Supporting Your Vegetable Garden


It seems that everyone is not only talking about growing their own Victory gardens, they are doing it! Vegetable gardens are sprouting up everywhere, yielding fresher taste, healthier foods, and brighter colors on your dinner table than anything you can find in your local supermarkets, not to mention the self-satisfaction you’ll experience in having produced your own food

We’ve been discussing which veggies to grow, and the best time to plant them, but we’re now finding ourselves at the time of year when our initial efforts are beginning to pay off, and the nascent gardener may be feeling a bit overwhelmed as the tiny seeds, or starter plants, that were placed in the carefully amended soil a few weeks ago are now becoming big plants that obviously need help to remain upright! We’re here to offer suggestions that not only serve a functional purpose, they are also attractive additions to your vegetable garden.

Experienced gardeners may have included heavy supports prior to planting in anticipation of their garden’s fruition, but take heart; there are many ways to support your growing plants. Stakes can be bought in many heights from the garden center. Lightweight trellises make vining vegetables a vertically visual delight, while also providing a privacy screen. Some vining veggies have tendrils (also known as “holdfasts”) that wind around the support you’ve provided, thus supporting their stem’s weight. Other plants will need your assistance; carefully wind the vines and stalks around the supports as they grow, loosely tying them in place with twine, plastic-coated ties, or stretchy plastic plant tape. Whichever you use, remember to allow for flexibility as your plant grows.

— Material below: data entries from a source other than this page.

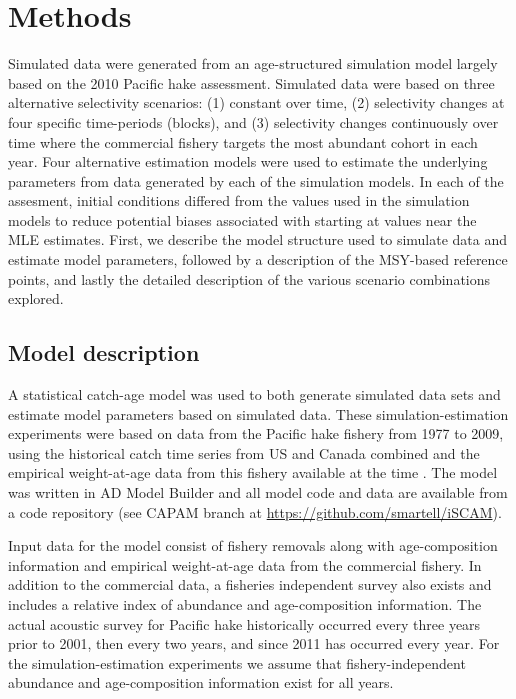 \documentclass[review,letterpaper,10pt,authoryear]{elsarticle}
\begin{document}

	\section*{Methods} %
\label{sec:methods}


Simulated data were generated from an age-structured simulation model largely based on the 2010 Pacific hake assessment.  Simulated data were based on three alternative selectivity scenarios: (1) constant over time, (2) selectivity changes at four specific time-periods (blocks), and (3) selectivity changes continuously over time where the commercial fishery targets the most abundant cohort in each year. Four alternative estimation models were used to estimate the underlying parameters from data generated by each of the simulation models. In each of the assesment, initial conditions differed from the values used in the simulation models to reduce potential biases associated with starting at values near the MLE estimates.   First, we describe the model structure used to simulate data and estimate model parameters, followed by a description of the MSY-based reference points, and lastly the detailed description of the various scenario combinations explored.

\subsection*{Model description} %
\label{sub:model_description}

A statistical catch-age model was used to both generate simulated data sets and estimate model parameters based on simulated data. These simulation-estimation experiments were based on data from the Pacific hake fishery from 1977 to 2009, using the historical catch time series from US and Canada combined and the empirical weight-at-age data from this fishery available at the time \citep{Martell2009}.  The model was written in AD Model Builder \citep{fournier2011ad} and all model code and data are available from a code repository (see CAPAM branch at \url{https://github.com/smartell/iSCAM}).

Input data for the model consist of fishery removals along with age-composition information and empirical weight-at-age data from the commercial fishery.  In addition to the commercial data, a fisheries independent survey also exists and includes a relative index of abundance and age-composition information.  The actual acoustic survey for Pacific hake historically occurred every three years prior to 2001, then every two years, and since 2011 has occurred every year. For the simulation-estimation experiments we assume that fishery-independent abundance and age-composition information exist for all years.
\end{document}
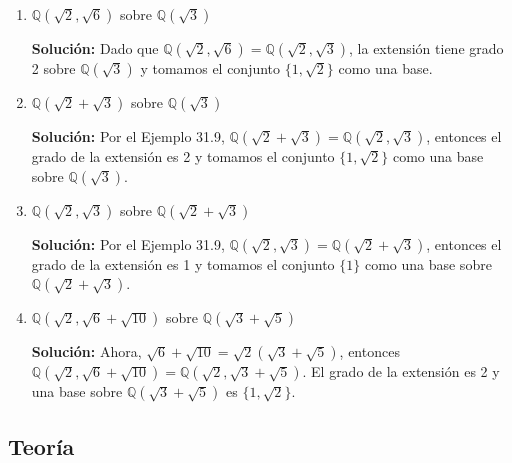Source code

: \begin{enumerate}
    \item \( \mathbb{Q}(\sqrt{2}, \sqrt{6}) \) sobre \( \mathbb{Q}(\sqrt{3}) \)

    \textbf{Solución:} Dado que \( \mathbb{Q}(\sqrt{2}, \sqrt{6}) = \mathbb{Q}(\sqrt{2}, \sqrt{3}) \), la extensión tiene grado 2 sobre \( \mathbb{Q}(\sqrt{3}) \) y tomamos el conjunto \(\{1, \sqrt{2}\}\) como una base.

    \item \( \mathbb{Q}(\sqrt{2} + \sqrt{3}) \) sobre \( \mathbb{Q}(\sqrt{3}) \)

    \textbf{Solución:} Por el Ejemplo 31.9, \( \mathbb{Q}(\sqrt{2} + \sqrt{3}) = \mathbb{Q}(\sqrt{2}, \sqrt{3}) \), entonces el grado de la extensión es 2 y tomamos el conjunto \(\{1, \sqrt{2}\}\) como una base sobre \( \mathbb{Q}(\sqrt{3}) \).

    \item \( \mathbb{Q}(\sqrt{2}, \sqrt{3}) \) sobre \( \mathbb{Q}(\sqrt{2} + \sqrt{3}) \)

    \textbf{Solución:} Por el Ejemplo 31.9, \( \mathbb{Q}(\sqrt{2}, \sqrt{3}) = \mathbb{Q}(\sqrt{2} + \sqrt{3}) \), entonces el grado de la extensión es 1 y tomamos el conjunto \(\{1\}\) como una base sobre \( \mathbb{Q}(\sqrt{2} + \sqrt{3}) \).

    \item \( \mathbb{Q}(\sqrt{2}, \sqrt{6} + \sqrt{10}) \) sobre \( \mathbb{Q}(\sqrt{3} + \sqrt{5}) \)

    \textbf{Solución:} Ahora, \( \sqrt{6} + \sqrt{10} = \sqrt{2}(\sqrt{3} + \sqrt{5}) \), entonces \( \mathbb{Q}(\sqrt{2}, \sqrt{6} + \sqrt{10}) = \mathbb{Q}(\sqrt{2}, \sqrt{3} + \sqrt{5}) \). El grado de la extensión es 2 y una base sobre \( \mathbb{Q}(\sqrt{3} + \sqrt{5}) \) es \(\{1, \sqrt{2}\}\).

\end{enumerate}

\subsection*{Teoría}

Let’s talk now about what is probably the single most popular vegetable to plant–the tomato. If you’ve done a large planting, place sturdy 4 by 4 supports in the ground. Run a 9-gauge wire from anchors beyond each end over the top and ensure that it’s tight. Run twine from the base of each plant up to the wire, and tie the stems to grow up the wire. This is an English-style trellis known as the Long Row. This method can also be applied to a smaller scale planting; it provides excellent air circulation for your plants.

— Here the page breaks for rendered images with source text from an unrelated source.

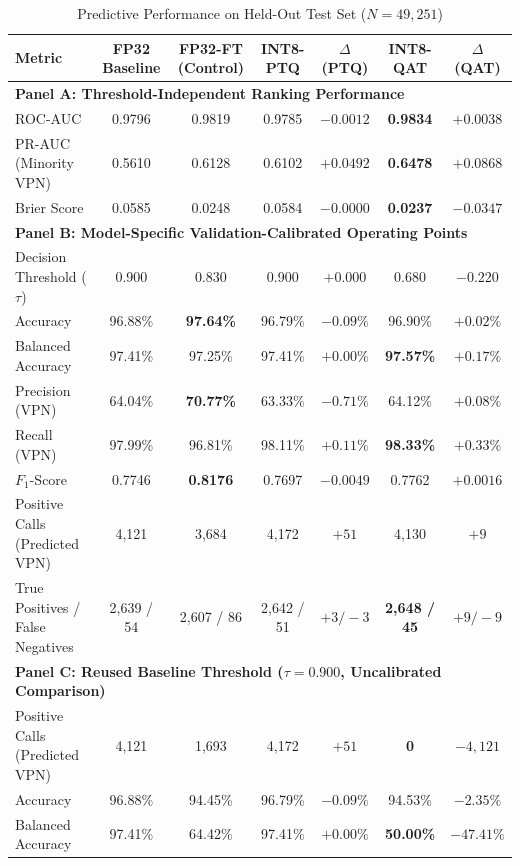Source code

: \documentclass[conference]{IEEEtran}
\begin{document}
\begin{table}[htbp]
\caption{Predictive Performance on Held-Out Test Set ($N=49,251$)}
\label{tab:predictive}
\centering
\begin{tabular}{lcccccc}
\toprule
\textbf{Metric} & \textbf{FP32 Baseline} & \textbf{FP32-FT (Control)} & \textbf{INT8-PTQ} & \textbf{$\Delta$ (PTQ)} & \textbf{INT8-QAT} & \textbf{$\Delta$ (QAT)} \\
\midrule
\multicolumn{7}{l}{\textbf{Panel A: Threshold-Independent Ranking Performance}} \\
ROC-AUC & 0.9796 & 0.9819 & 0.9785 & $-0.0012$ & \textbf{0.9834} & $+0.0038$ \\
PR-AUC (Minority VPN) & 0.5610 & 0.6128 & 0.6102 & $+0.0492$ & \textbf{0.6478} & $+0.0868$ \\
Brier Score & 0.0585 & 0.0248 & 0.0584 & $-0.0000$ & \textbf{0.0237} & $-0.0347$ \\
\midrule
\multicolumn{7}{l}{\textbf{Panel B: Model-Specific Validation-Calibrated Operating Points}} \\
Decision Threshold ($\tau$) & 0.900 & 0.830 & 0.900 & $+0.000$ & 0.680 & $-0.220$ \\
Accuracy & 96.88\% & \textbf{97.64\%} & 96.79\% & $-0.09\%$ & 96.90\% & $+0.02\%$ \\
Balanced Accuracy & 97.41\% & 97.25\% & 97.41\% & $+0.00\%$ & \textbf{97.57\%} & $+0.17\%$ \\
Precision (VPN) & 64.04\% & \textbf{70.77\%} & 63.33\% & $-0.71\%$ & 64.12\% & $+0.08\%$ \\
Recall (VPN) & 97.99\% & 96.81\% & 98.11\% & $+0.11\%$ & \textbf{98.33\%} & $+0.33\%$ \\
$F_1$-Score & 0.7746 & \textbf{0.8176} & 0.7697 & $-0.0049$ & 0.7762 & $+0.0016$ \\
Positive Calls (Predicted VPN) & 4,121 & 3,684 & 4,172 & $+51$ & 4,130 & $+9$ \\
True Positives / False Negatives & 2,639 / 54 & 2,607 / 86 & 2,642 / 51 & $+3 / -3$ & \textbf{2,648 / 45} & $+9 / -9$ \\
\midrule
\multicolumn{7}{l}{\textbf{Panel C: Reused Baseline Threshold ($\tau = 0.900$, Uncalibrated Comparison)}} \\
Positive Calls (Predicted VPN) & 4,121 & 1,693 & 4,172 & $+51$ & \textbf{0} & $-4,121$ \\
Accuracy & 96.88\% & 94.45\% & 96.79\% & $-0.09\%$ & 94.53\% & $-2.35\%$ \\
Balanced Accuracy & 97.41\% & 64.42\% & 97.41\% & $+0.00\%$ & \textbf{50.00\%} & $-47.41\%$ \\

\end{tabular}
\end{table}
\end{document}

A quadrapod is similar to the methods used in the Far East and the Caribbean. Simply lash four ¾ inch, 8 foot long bamboo stakes together at the top with twine. Set the canes 2 feet apart in every direction and then lean them together. This method is simple to build, easy to break down in the autumn, and adaptable to both large and small tomato gardens.

One of the most common supports for your tomatoes are tomato cages. These are best used for individual plants in small-space gardens. Choose a wire cage at least 4 feet tall, measured from the bottom ring. Center the cage on your young tomato plant, and carefully push the wire prongs into the soil until the bottom ring is about 4 inches above the soil. Hammer three stakes alongside the cage, parallel with the wire uprights. Then secure the stakes to the wire uprights with wire ties. Remember to wear heavy gloves, or even better, to use pliers to attach the ties, so as to avoid any finger cuts!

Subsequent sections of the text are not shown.